Luzern: Eklat um Regierungsrat Schwerzmann

NFA-Debakel: SP verlangt lückenlose Aufklärung – und Sondersession

Regierungsrat Marcel Schwerzmann.

(Bild: zvg)

Finanzdirektor Marcel Schwerzmann hat bereits am 20. April gewusst, dass der Kanton über 30 Millionen Franken weniger aus dem neuen Finanzausgleich (NFA) erhält. Informiert hat er das Parlament jedoch erst am 21. Juni. Nicht nur die SP ist darüber empört.

Das Verhalten des parteilosen Regierungsrates und Finanzdirektors Marcel Schwerzmann sorgt einmal mehr für Ärger. Auslöser diesmal ist, dass Schwerzmann schon seit dem 20. April von den fehlenden Millionen aus dem neuen Finanzausgleich (NFA) wusste – der Kanton erhält satte 38 Millionen Franken weniger als budgetiert.

«Die katastrophalen NFA-Zahlen wurden absichtlich unter Verschluss gehalten.»

David Roth, Präsident SP Kanton Luzern

Informiert hat Schwerzmann das Parlament und die Regierung aber erst viel später. Nämlich letzten Dienstag, 21. Juni, am zweiten Tag der Kantonsratssession, als es um das 330-Millionen-Riesensparpaket KP17 ging. In dieser zehnstündigen Debatte wurde mitunter um Kleinstbeträge gefeilscht (hier geht es zum Artikel). Das ist nun teilweise für die Katz. Hätten die Parlamentarier davor vom viel grösseren Finanzloch erfahren, wäre die Debatte anders verlaufen.

«Schwerzmann handelte mit Absicht»

Die SP wartet mit schwerem Geschütz gegen Schwerzmann auf: «Die katastrophalen NFA-Zahlen wurden absichtlich unter Verschluss gehalten. Regierungsrat Marcel Schwerzmann oder der Gesamtregierungsrat haben damit einen parlamentarischen Leerlauf rund um das KP17 verursacht», ärgert sich SP-Kantonsrat und Parteipräsident David Roth in einer Medienmitteilung von diesem Mittwoch.

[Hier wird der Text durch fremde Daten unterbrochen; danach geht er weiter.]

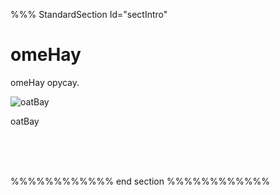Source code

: %%% StandardSection Id="sectIntro"

# omeHay

omeHay opycay.

![oatBay](/galleries/Misc/Boat.v/full.jpg)

oatBay

<div>
	<dc.Button Label="Aboutyay" Page="/About" />  
	<dc.Button Label="igSay Intoyay ethay CMSay" Page="/SignIn" />
</div>

<br />
<br />

<div>
	<dc.Button Label="View in Pig Latin" To="/x-pig-latin" />  
	<dc.Button Label="View in English" To="/en" />
	&nbsp;&nbsp;&nbsp;
	<dc.Button Label="Jump to About in Pig Latin" To="/x-pig-latin/About" />  
	&nbsp;&nbsp;&nbsp;
	<dc.Button Label="igPay atinLay Onlyyay agePay" To="/Only-Pig-Latin" />  
	<dc.Button Label="Englishyay Onlyyay agePay" To="/Only-English" />  
</div>

%%%%%%%%%%%% end section %%%%%%%%%%%%
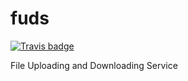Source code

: fuds
====

[![Travis badge](https://travis-ci.org/jcaraballo/fuds.svg?branch=master)](https://travis-ci.org/jcaraballo/fuds)

File Uploading and Downloading Service
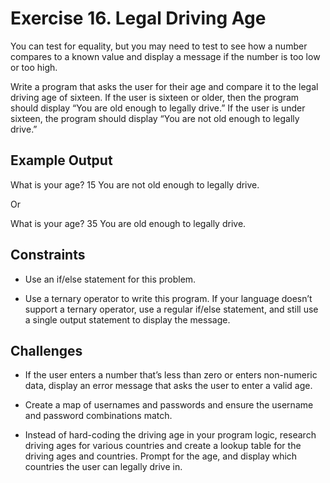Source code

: # Exercise 16. Legal Driving Age

You can test for equality, but you may need to test to see how a number compares
to a known value and display a message if the number is too low or too high.

Write a program that asks the user for their age and compare it to the legal
driving age of sixteen. If the user is sixteen or older, then the program
should display “You are old enough to legally drive.” If the user is under
sixteen, the program should display “You are not old enough to legally drive.”

## Example Output

What is your age? 15
You are not old enough to legally drive.

Or

What is your age? 35
You are old enough to legally drive.

## Constraints

- Use an if/else statement for this problem.

- Use a ternary operator to write this program.  If your language doesn’t
  support a ternary operator, use a regular if/else statement,
  and still use a single output statement to display the message.

## Challenges

- If the user enters a number that’s less than zero or enters non-numeric data,
  display an error message that asks the user to enter a valid age.

- Create a map of usernames and passwords and ensure the username and password combinations match.

- Instead of hard-coding the driving age in your program logic, research driving ages
  for various countries and create a lookup table for the driving ages and countries. 
  Prompt for the age, and display which countries the user can legally drive in.
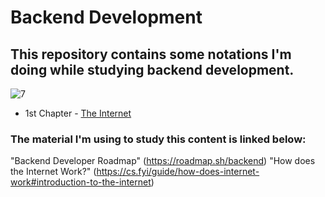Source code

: # Backend Development
## This repository contains some notations I'm doing while studying backend development.

![7](https://github.com/heloisafarias/back-end-studies/assets/86490011/3ef57621-4612-462f-868a-29d7fecf45a6)

* 1st Chapter - [The Internet](/internet.md)
  
### The material I'm using to study this content is linked below:
"Backend Developer Roadmap" (https://roadmap.sh/backend)
"How does the Internet Work?" (https://cs.fyi/guide/how-does-internet-work#introduction-to-the-internet)
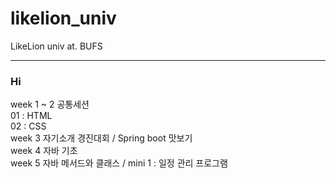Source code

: # likelion_univ
LikeLion univ at. BUFS


---

### Hi

week 1 ~ 2 공통세션        
01 : HTML      
02 : CSS      
week 3 자기소개 경진대회 / Spring boot 맛보기   
week 4 자바 기초   
week 5 자바 메서드와 클래스 / mini 1 : 일정 관리 프로그램 
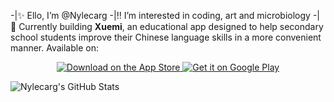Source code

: -|✨ Ello, I’m @Nylecarg
-|‼️ I’m interested in coding, art and microbiology
-|🌱 Currently building **Xuemi**, an educational app designed to help secondary school students improve their Chinese language skills in a more convenient manner. Available on:

<p align="center">
  <a href="https://apps.apple.com/sg/app/xuemi/id6608983220">
    <img src="https://img.shields.io/badge/Download%20on%20the-App%20Store-black?style=for-the-badge&logo=apple" alt="Download on the App Store">
  </a>
  <a href="https://play.google.com/store/apps/details?id=org.sstinc.xuemi">
    <img src="https://img.shields.io/badge/Get%20it%20on-Google%20Play-green?style=for-the-badge&logo=google-play" alt="Get it on Google Play">
  </a>
</p>

![Nylecarg's GitHub Stats](https://github-readme-stats.vercel.app/api?username=Nylecarg&show_icons=true&theme=tokyonight)

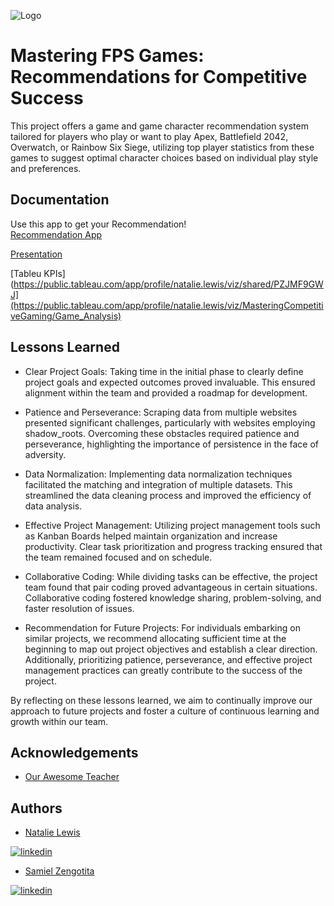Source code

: 
![Logo](https://github.com/samielzaret7/Gaming_Project/blob/main/presentation/Untitled%20design.png?raw=true)


# Mastering FPS Games: Recommendations for Competitive Success

This project offers a game and game character recommendation system tailored for players who play or want to play Apex, Battlefield 2042, Overwatch, or Rainbow Six Siege, utilizing top player statistics from these games to suggest optimal character choices based on individual play style and preferences.




## Documentation

Use this app to get your Recommendation!   
[Recommendation App](https://fpscharacters.streamlit.app/)

[Presentation](https://www.canva.com/design/DAF8BzT-_TI/m-TQjWzlypULQCu0Cro_0g/view)

[Tableu KPIs](https://public.tableau.com/app/profile/natalie.lewis/viz/shared/PZJMF9GWJ](https://public.tableau.com/app/profile/natalie.lewis/viz/MasteringCompetitiveGaming/Game_Analysis)


## Lessons Learned

- Clear Project Goals: Taking time in the initial phase to clearly define project goals and expected outcomes proved invaluable. This ensured alignment within the team and provided a roadmap for development.

- Patience and Perseverance: Scraping data from multiple websites presented significant challenges, particularly with websites employing shadow_roots. Overcoming these obstacles required patience and perseverance, highlighting the importance of persistence in the face of adversity.

- Data Normalization: Implementing data normalization techniques facilitated the matching and integration of multiple datasets. This streamlined the data cleaning process and improved the efficiency of data analysis.

- Effective Project Management: Utilizing project management tools such as Kanban Boards helped maintain organization and increase productivity. Clear task prioritization and progress tracking ensured that the team remained focused and on schedule.

- Collaborative Coding: While dividing tasks can be effective, the project team found that pair coding proved advantageous in certain situations. Collaborative coding fostered knowledge sharing, problem-solving, and faster resolution of issues.

- Recommendation for Future Projects: For individuals embarking on similar projects, we recommend allocating sufficient time at the beginning to map out project objectives and establish a clear direction. Additionally, prioritizing patience, perseverance, and effective project management practices can greatly contribute to the success of the project.

By reflecting on these lessons learned, we aim to continually improve our approach to future projects and foster a culture of continuous learning and growth within our team.


## Acknowledgements

 - [Our Awesome Teacher](https://github.com/Rairocha)



## Authors

- [Natalie Lewis](https://github.com/nlewism)
  
[![linkedin](https://img.shields.io/badge/linkedin-0A66C2?style=for-the-badge&logo=linkedin&logoColor=white)](https://www.linkedin.com/in/analyst-natalie/)
- [Samiel Zengotita](https://github.com/samielzaret7)
  
[![linkedin](https://img.shields.io/badge/linkedin-0A66C2?style=for-the-badge&logo=linkedin&logoColor=white)](https://www.linkedin.com/in/zengotita/)


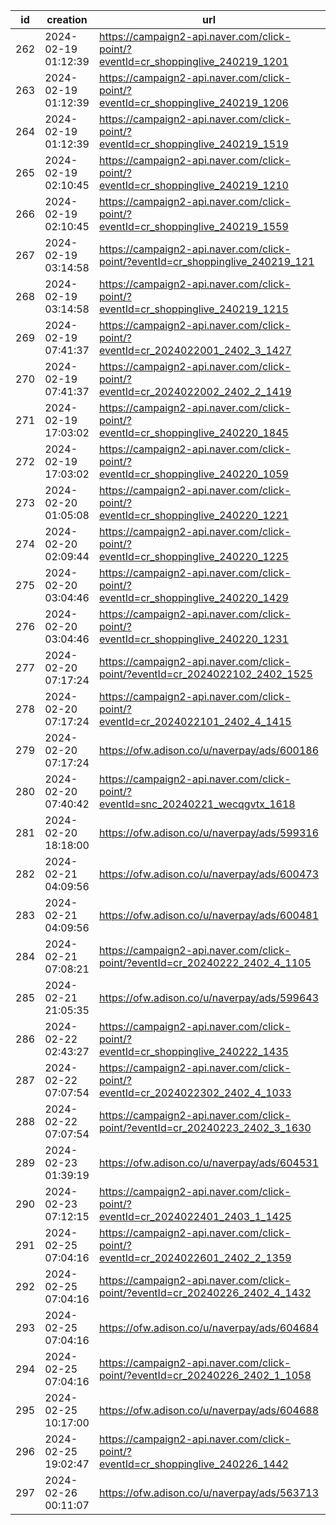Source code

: | id  | creation            | url                                                                              | visit |
| --- | ------------------- | -------------------------------------------------------------------------------- | ----- |
| 262 | 2024-02-19 01:12:39 | https://campaign2-api.naver.com/click-point/?eventId=cr_shoppinglive_240219_1201 |       |
| 263 | 2024-02-19 01:12:39 | https://campaign2-api.naver.com/click-point/?eventId=cr_shoppinglive_240219_1206 |       |
| 264 | 2024-02-19 01:12:39 | https://campaign2-api.naver.com/click-point/?eventId=cr_shoppinglive_240219_1519 |       |
| 265 | 2024-02-19 02:10:45 | https://campaign2-api.naver.com/click-point/?eventId=cr_shoppinglive_240219_1210 |       |
| 266 | 2024-02-19 02:10:45 | https://campaign2-api.naver.com/click-point/?eventId=cr_shoppinglive_240219_1559 |       |
| 267 | 2024-02-19 03:14:58 | https://campaign2-api.naver.com/click-point/?eventId=cr_shoppinglive_240219_121  |       |
| 268 | 2024-02-19 03:14:58 | https://campaign2-api.naver.com/click-point/?eventId=cr_shoppinglive_240219_1215 |       |
| 269 | 2024-02-19 07:41:37 | https://campaign2-api.naver.com/click-point/?eventId=cr_2024022001_2402_3_1427   |       |
| 270 | 2024-02-19 07:41:37 | https://campaign2-api.naver.com/click-point/?eventId=cr_2024022002_2402_2_1419   |       |
| 271 | 2024-02-19 17:03:02 | https://campaign2-api.naver.com/click-point/?eventId=cr_shoppinglive_240220_1845 |       |
| 272 | 2024-02-19 17:03:02 | https://campaign2-api.naver.com/click-point/?eventId=cr_shoppinglive_240220_1059 |       |
| 273 | 2024-02-20 01:05:08 | https://campaign2-api.naver.com/click-point/?eventId=cr_shoppinglive_240220_1221 |       |
| 274 | 2024-02-20 02:09:44 | https://campaign2-api.naver.com/click-point/?eventId=cr_shoppinglive_240220_1225 |       |
| 275 | 2024-02-20 03:04:46 | https://campaign2-api.naver.com/click-point/?eventId=cr_shoppinglive_240220_1429 |       |
| 276 | 2024-02-20 03:04:46 | https://campaign2-api.naver.com/click-point/?eventId=cr_shoppinglive_240220_1231 |       |
| 277 | 2024-02-20 07:17:24 | https://campaign2-api.naver.com/click-point/?eventId=cr_2024022102_2402_1525     |       |
| 278 | 2024-02-20 07:17:24 | https://campaign2-api.naver.com/click-point/?eventId=cr_2024022101_2402_4_1415   |       |
| 279 | 2024-02-20 07:17:24 | https://ofw.adison.co/u/naverpay/ads/600186                                      |       |
| 280 | 2024-02-20 07:40:42 | https://campaign2-api.naver.com/click-point/?eventId=snc_20240221_wecqgvtx_1618  |       |
| 281 | 2024-02-20 18:18:00 | https://ofw.adison.co/u/naverpay/ads/599316                                      |       |
| 282 | 2024-02-21 04:09:56 | https://ofw.adison.co/u/naverpay/ads/600473                                      |       |
| 283 | 2024-02-21 04:09:56 | https://ofw.adison.co/u/naverpay/ads/600481                                      |       |
| 284 | 2024-02-21 07:08:21 | https://campaign2-api.naver.com/click-point/?eventId=cr_20240222_2402_4_1105     |       |
| 285 | 2024-02-21 21:05:35 | https://ofw.adison.co/u/naverpay/ads/599643                                      |       |
| 286 | 2024-02-22 02:43:27 | https://campaign2-api.naver.com/click-point/?eventId=cr_shoppinglive_240222_1435 |       |
| 287 | 2024-02-22 07:07:54 | https://campaign2-api.naver.com/click-point/?eventId=cr_2024022302_2402_4_1033   |       |
| 288 | 2024-02-22 07:07:54 | https://campaign2-api.naver.com/click-point/?eventId=cr_20240223_2402_3_1630     |       |
| 289 | 2024-02-23 01:39:19 | https://ofw.adison.co/u/naverpay/ads/604531                                      |       |
| 290 | 2024-02-23 07:12:15 | https://campaign2-api.naver.com/click-point/?eventId=cr_2024022401_2403_1_1425   |       |
| 291 | 2024-02-25 07:04:16 | https://campaign2-api.naver.com/click-point/?eventId=cr_2024022601_2402_2_1359   |       |
| 292 | 2024-02-25 07:04:16 | https://campaign2-api.naver.com/click-point/?eventId=cr_20240226_2402_4_1432     |       |
| 293 | 2024-02-25 07:04:16 | https://ofw.adison.co/u/naverpay/ads/604684                                      |       |
| 294 | 2024-02-25 07:04:16 | https://campaign2-api.naver.com/click-point/?eventId=cr_20240226_2402_1_1058     |       |
| 295 | 2024-02-25 10:17:00 | https://ofw.adison.co/u/naverpay/ads/604688                                      |       |
| 296 | 2024-02-25 19:02:47 | https://campaign2-api.naver.com/click-point/?eventId=cr_shoppinglive_240226_1442 |       |
| 297 | 2024-02-26 00:11:07 | https://ofw.adison.co/u/naverpay/ads/563713                                      |       |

Auch SVP und CVP üben Kritik

Über die Reaktionen der Parteien zu den neusten Enthüllungen berichtet diesen Mittwoch die «Neue Luzerner Zeitung» (NLZ). Demnach sagt CVP-Fraktionschef Ludwig Peyer: «Marcel Schwerzmann hätte die Planungs- und Finanzkommission Ende April zwingend informieren müssen.» Schliesslich habe sich die Finanzierungslücke mit den ausfallenden NFA-Millionen mehr als verdoppelt. Das Parlament hätte aufgrund dieser News an der Spar-Session laut Peyer sicher andere Schwerpunkte gesetzt.

Gleich sieht es SVP-Fraktionschef Guido Müller. Auffällig gelassen nimmt FDP-Parteipräsident Markus Zenklusen die Angelegenheit. Eine Aufarbeitung bringe nichts. «Die Situation ist, wie sie ist», sagte er der NLZ. Auch die GLP hält in dieser Sache nichts von voller Transparenz. Da Schwerzmann womöglich nicht über exakte Zahlen verfügt habe, hätte eine Information «nur Verunsicherung gestiftet».

Die SP fordert die Regierung erneut auf, nun Verantwortung zu übernehmen und die Finanzdirektion einem anderen Regierungsmitglied zuzuteilen. Zudem sollen der Informationsfluss und die Wahrnehmung der Informationspflicht untersucht werden. «Die Ergebnisse sowie die zwingend notwendige finanzpolitische Standortbestimmung sollen im Rahmen einer Sondersession diskutiert werden.»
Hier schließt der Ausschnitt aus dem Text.